■ What to work on: Output the entries below exactly, from the first line to the line holding "14:58 12/09/2020", both included.

■ Recorded data:
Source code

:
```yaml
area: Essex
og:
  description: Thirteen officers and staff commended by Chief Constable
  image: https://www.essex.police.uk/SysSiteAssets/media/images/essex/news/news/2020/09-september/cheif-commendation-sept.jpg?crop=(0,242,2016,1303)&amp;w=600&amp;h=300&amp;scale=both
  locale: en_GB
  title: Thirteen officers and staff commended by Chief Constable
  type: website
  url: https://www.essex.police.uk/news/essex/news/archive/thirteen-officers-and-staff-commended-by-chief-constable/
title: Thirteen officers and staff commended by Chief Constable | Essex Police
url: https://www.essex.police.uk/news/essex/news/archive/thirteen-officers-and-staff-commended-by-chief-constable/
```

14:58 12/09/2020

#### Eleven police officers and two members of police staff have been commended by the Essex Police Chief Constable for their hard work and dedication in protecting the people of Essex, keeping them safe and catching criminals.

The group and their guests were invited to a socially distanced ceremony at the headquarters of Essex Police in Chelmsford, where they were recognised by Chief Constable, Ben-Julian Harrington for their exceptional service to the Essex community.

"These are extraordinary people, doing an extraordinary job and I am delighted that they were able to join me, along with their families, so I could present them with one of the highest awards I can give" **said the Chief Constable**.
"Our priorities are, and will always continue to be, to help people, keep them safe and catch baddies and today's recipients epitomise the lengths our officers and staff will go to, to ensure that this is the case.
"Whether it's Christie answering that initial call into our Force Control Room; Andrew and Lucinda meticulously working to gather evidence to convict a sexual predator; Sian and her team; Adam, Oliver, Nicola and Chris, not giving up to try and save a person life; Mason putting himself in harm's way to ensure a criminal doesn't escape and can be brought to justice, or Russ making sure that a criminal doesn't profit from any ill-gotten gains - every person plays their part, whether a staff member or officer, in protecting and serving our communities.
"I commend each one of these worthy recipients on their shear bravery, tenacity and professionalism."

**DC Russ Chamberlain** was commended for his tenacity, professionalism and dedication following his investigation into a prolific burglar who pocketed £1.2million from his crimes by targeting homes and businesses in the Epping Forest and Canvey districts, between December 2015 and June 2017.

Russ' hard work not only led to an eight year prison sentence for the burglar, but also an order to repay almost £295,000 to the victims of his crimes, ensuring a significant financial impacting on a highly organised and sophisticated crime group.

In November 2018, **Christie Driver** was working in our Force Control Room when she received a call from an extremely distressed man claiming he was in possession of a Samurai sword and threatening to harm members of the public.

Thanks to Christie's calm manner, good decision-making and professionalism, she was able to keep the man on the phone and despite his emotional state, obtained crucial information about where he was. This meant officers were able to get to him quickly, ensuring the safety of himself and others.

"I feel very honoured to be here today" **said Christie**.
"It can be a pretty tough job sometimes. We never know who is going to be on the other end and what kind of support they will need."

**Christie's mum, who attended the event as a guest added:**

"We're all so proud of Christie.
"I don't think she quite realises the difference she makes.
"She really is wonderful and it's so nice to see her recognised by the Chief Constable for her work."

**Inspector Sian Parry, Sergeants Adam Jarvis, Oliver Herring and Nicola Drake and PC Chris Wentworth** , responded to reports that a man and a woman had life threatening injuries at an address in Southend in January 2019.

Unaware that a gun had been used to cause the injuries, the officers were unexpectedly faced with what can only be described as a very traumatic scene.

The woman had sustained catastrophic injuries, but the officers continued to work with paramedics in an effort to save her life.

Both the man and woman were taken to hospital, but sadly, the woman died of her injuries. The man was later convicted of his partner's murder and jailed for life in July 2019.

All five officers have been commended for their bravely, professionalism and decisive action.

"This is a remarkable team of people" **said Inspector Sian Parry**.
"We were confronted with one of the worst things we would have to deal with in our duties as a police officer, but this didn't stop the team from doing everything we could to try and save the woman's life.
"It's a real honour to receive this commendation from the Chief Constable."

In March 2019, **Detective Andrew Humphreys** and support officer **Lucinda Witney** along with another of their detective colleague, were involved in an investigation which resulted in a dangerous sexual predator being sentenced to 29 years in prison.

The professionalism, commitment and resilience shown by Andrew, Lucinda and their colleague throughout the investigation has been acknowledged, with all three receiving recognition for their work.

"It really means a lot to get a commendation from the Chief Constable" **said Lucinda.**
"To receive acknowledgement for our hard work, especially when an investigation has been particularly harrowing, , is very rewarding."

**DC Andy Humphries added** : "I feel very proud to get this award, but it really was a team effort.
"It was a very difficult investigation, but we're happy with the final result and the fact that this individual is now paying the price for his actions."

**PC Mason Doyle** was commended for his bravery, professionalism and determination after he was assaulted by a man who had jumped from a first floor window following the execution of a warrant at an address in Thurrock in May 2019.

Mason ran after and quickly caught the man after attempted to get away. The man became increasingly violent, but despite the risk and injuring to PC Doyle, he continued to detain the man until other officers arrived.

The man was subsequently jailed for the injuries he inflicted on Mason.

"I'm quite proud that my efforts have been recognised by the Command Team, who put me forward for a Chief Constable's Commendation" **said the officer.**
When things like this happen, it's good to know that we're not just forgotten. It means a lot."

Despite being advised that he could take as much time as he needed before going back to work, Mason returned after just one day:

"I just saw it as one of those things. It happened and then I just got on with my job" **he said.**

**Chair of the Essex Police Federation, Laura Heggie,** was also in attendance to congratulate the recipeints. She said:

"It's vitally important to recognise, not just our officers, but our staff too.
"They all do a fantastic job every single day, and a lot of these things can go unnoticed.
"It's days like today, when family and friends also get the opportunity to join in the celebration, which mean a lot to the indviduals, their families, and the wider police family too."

■ Exercise output:
Source code

:
```yaml
area: Essex
og:
  description: Thirteen officers and staff commended by Chief Constable
  image: https://www.essex.police.uk/SysSiteAssets/media/images/essex/news/news/2020/09-september/cheif-commendation-sept.jpg?crop=(0,242,2016,1303)&amp;w=600&amp;h=300&amp;scale=both
  locale: en_GB
  title: Thirteen officers and staff commended by Chief Constable
  type: website
  url: https://www.essex.police.uk/news/essex/news/archive/thirteen-officers-and-staff-commended-by-chief-constable/
title: Thirteen officers and staff commended by Chief Constable | Essex Police
url: https://www.essex.police.uk/news/essex/news/archive/thirteen-officers-and-staff-commended-by-chief-constable/
```

14:58 12/09/2020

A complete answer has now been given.